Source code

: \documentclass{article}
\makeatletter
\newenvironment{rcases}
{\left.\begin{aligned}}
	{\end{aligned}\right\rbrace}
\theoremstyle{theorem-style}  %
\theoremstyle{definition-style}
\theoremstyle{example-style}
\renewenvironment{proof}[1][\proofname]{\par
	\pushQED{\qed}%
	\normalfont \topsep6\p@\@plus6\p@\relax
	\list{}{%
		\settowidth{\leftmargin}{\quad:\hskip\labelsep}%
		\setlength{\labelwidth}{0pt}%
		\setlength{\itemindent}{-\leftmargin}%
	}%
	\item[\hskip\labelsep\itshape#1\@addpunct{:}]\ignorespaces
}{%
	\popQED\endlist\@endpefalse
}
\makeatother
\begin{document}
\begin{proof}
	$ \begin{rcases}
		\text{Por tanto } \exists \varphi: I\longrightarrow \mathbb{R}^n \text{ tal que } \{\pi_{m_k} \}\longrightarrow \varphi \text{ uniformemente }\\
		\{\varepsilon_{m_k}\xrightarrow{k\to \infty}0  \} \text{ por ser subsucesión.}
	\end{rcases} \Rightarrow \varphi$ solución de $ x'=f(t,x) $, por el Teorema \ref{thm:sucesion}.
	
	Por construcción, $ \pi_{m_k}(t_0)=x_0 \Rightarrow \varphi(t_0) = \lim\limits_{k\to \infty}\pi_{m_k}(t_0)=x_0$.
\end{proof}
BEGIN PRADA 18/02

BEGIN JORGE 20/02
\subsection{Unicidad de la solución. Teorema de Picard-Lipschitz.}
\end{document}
○ ○ ○
How to complete this task: Exact output of every entry is required.

Exercise result:
Source code

: \documentclass{article}
\makeatletter
\newenvironment{rcases}
{\left.\begin{aligned}}
	{\end{aligned}\right\rbrace}
\theoremstyle{theorem-style}  %
\theoremstyle{definition-style}
\theoremstyle{example-style}
\renewenvironment{proof}[1][\proofname]{\par
	\pushQED{\qed}%
	\normalfont \topsep6\p@\@plus6\p@\relax
	\list{}{%
		\settowidth{\leftmargin}{\quad:\hskip\labelsep}%
		\setlength{\labelwidth}{0pt}%
		\setlength{\itemindent}{-\leftmargin}%
	}%
	\item[\hskip\labelsep\itshape#1\@addpunct{:}]\ignorespaces
}{%
	\popQED\endlist\@endpefalse
}
\makeatother
\begin{document}
\begin{proof}
	$ \begin{rcases}
		\text{Por tanto } \exists \varphi: I\longrightarrow \mathbb{R}^n \text{ tal que } \{\pi_{m_k} \}\longrightarrow \varphi \text{ uniformemente }\\
		\{\varepsilon_{m_k}\xrightarrow{k\to \infty}0  \} \text{ por ser subsucesión.}
	\end{rcases} \Rightarrow \varphi$ solución de $ x'=f(t,x) $, por el Teorema \ref{thm:sucesion}.
	
	Por construcción, $ \pi_{m_k}(t_0)=x_0 \Rightarrow \varphi(t_0) = \lim\limits_{k\to \infty}\pi_{m_k}(t_0)=x_0$.
\end{proof}
BEGIN PRADA 18/02

BEGIN JORGE 20/02
\subsection{Unicidad de la solución. Teorema de Picard-Lipschitz.}
\end{document}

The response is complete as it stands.